Tranen vloeiden in de Hoogstraat
toen melkhandelaar Herman van de Brink en zijn vrouw Jo, hun
zaak op de hoek van de Hoogstraat (52)/Pijlstraat voorgoed
sloten. Herman had 45 jaar lang de wijk voorzien van melk,
boter, kaas en eieren. Zijn vader was nog iets langer met de
melkkar op pad geweest. Ook zijn zuster Marie (ouwe miechie)
heeft vele jaren in de winkel gestaan.
Herman heeft er een punt achter
gezet, omdat zijn zoons niets voelden voor een carrière
achter de melkkar en hij en zijn vrouw eindelijk van hun
welverdiende rust wilden gaan genieten.
De buurtbewoners hebben het
echtpaar op overdonderende wijze gehuldigd toen Herman zijn
laatste ronde door de wijk had voltooid. Een comiteetje
onder leiding van mevrouw de Rooij stond klaar met
toespraken en cadeaus. Herman kreeg een forse doos sigaren,
een rookstandaard en een liter jonge jenever. Zijn vrouw
kreeg een schemerlamp en een bloemstuk.
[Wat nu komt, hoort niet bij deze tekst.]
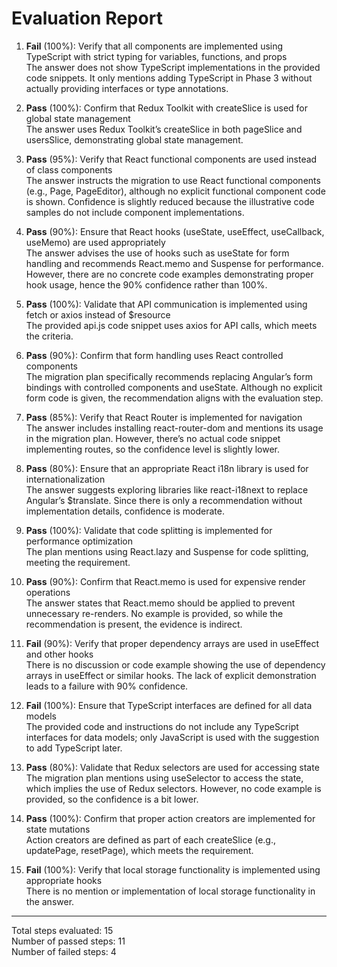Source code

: # Evaluation Report

1. **Fail** (100%): Verify that all components are implemented using TypeScript with strict typing for variables, functions, and props  
   The answer does not show TypeScript implementations in the provided code snippets. It only mentions adding TypeScript in Phase 3 without actually providing interfaces or type annotations.

2. **Pass** (100%): Confirm that Redux Toolkit with createSlice is used for global state management  
   The answer uses Redux Toolkit’s createSlice in both pageSlice and usersSlice, demonstrating global state management.

3. **Pass** (95%): Verify that React functional components are used instead of class components  
   The answer instructs the migration to use React functional components (e.g., Page, PageEditor), although no explicit functional component code is shown. Confidence is slightly reduced because the illustrative code samples do not include component implementations.

4. **Pass** (90%): Ensure that React hooks (useState, useEffect, useCallback, useMemo) are used appropriately  
   The answer advises the use of hooks such as useState for form handling and recommends React.memo and Suspense for performance. However, there are no concrete code examples demonstrating proper hook usage, hence the 90% confidence rather than 100%.

5. **Pass** (100%): Validate that API communication is implemented using fetch or axios instead of $resource  
   The provided api.js code snippet uses axios for API calls, which meets the criteria.

6. **Pass** (90%): Confirm that form handling uses React controlled components  
   The migration plan specifically recommends replacing Angular’s form bindings with controlled components and useState. Although no explicit form code is given, the recommendation aligns with the evaluation step.

7. **Pass** (85%): Verify that React Router is implemented for navigation  
   The answer includes installing react-router-dom and mentions its usage in the migration plan. However, there’s no actual code snippet implementing routes, so the confidence level is slightly lower.

8. **Pass** (80%): Ensure that an appropriate React i18n library is used for internationalization  
   The answer suggests exploring libraries like react-i18next to replace Angular’s $translate. Since there is only a recommendation without implementation details, confidence is moderate.

9. **Pass** (100%): Validate that code splitting is implemented for performance optimization  
   The plan mentions using React.lazy and Suspense for code splitting, meeting the requirement.

10. **Pass** (90%): Confirm that React.memo is used for expensive render operations  
    The answer states that React.memo should be applied to prevent unnecessary re-renders. No example is provided, so while the recommendation is present, the evidence is indirect.

11. **Fail** (90%): Verify that proper dependency arrays are used in useEffect and other hooks  
    There is no discussion or code example showing the use of dependency arrays in useEffect or similar hooks. The lack of explicit demonstration leads to a failure with 90% confidence.

12. **Fail** (100%): Ensure that TypeScript interfaces are defined for all data models  
    The provided code and instructions do not include any TypeScript interfaces for data models; only JavaScript is used with the suggestion to add TypeScript later.

13. **Pass** (80%): Validate that Redux selectors are used for accessing state  
    The migration plan mentions using useSelector to access the state, which implies the use of Redux selectors. However, no code example is provided, so the confidence is a bit lower.

14. **Pass** (100%): Confirm that proper action creators are implemented for state mutations  
    Action creators are defined as part of each createSlice (e.g., updatePage, resetPage), which meets the requirement.

15. **Fail** (100%): Verify that local storage functionality is implemented using appropriate hooks  
    There is no mention or implementation of local storage functionality in the answer.

---

Total steps evaluated: 15  
Number of passed steps: 11  
Number of failed steps: 4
Er werd gekust en er
vloeiden tranen.
“Waaraan hebben we dat
verdiend”, was alles wat mevrouw van de Brink kon
uitbrengen.
Waarom de melkboer en zijn vrouw
dat hadden verdiend was duidelijk, want deze mensen stonden
dag en nacht voor iedereen klaar. Al kwam je 's avonds laat
om een vergeten pakje boter te halen (en dat gebeurde nog al
eens) dan werd je geholpen en of het nou goed of slecht weer
was, altijd kwam Herman met een vriendelijk gezicht en een
praatje aan de deur.
Zijn vrouw - die de hele dag in
de winkel stond - was net zo; het waren geweldige mensen. De
mensen konden zich niet voorstellen dat de winkel er niet
meer zou zijn.
Een man uit de buurt zei:
“Herman was wat je noemt een stille, maar een goeie kerel en
een harde werker. Ik gun hem z'n rust en die liter jonge”.
De melkverkoop werd overgenomen
door een kruidenier in de Hoogstraat.(nu 39 A).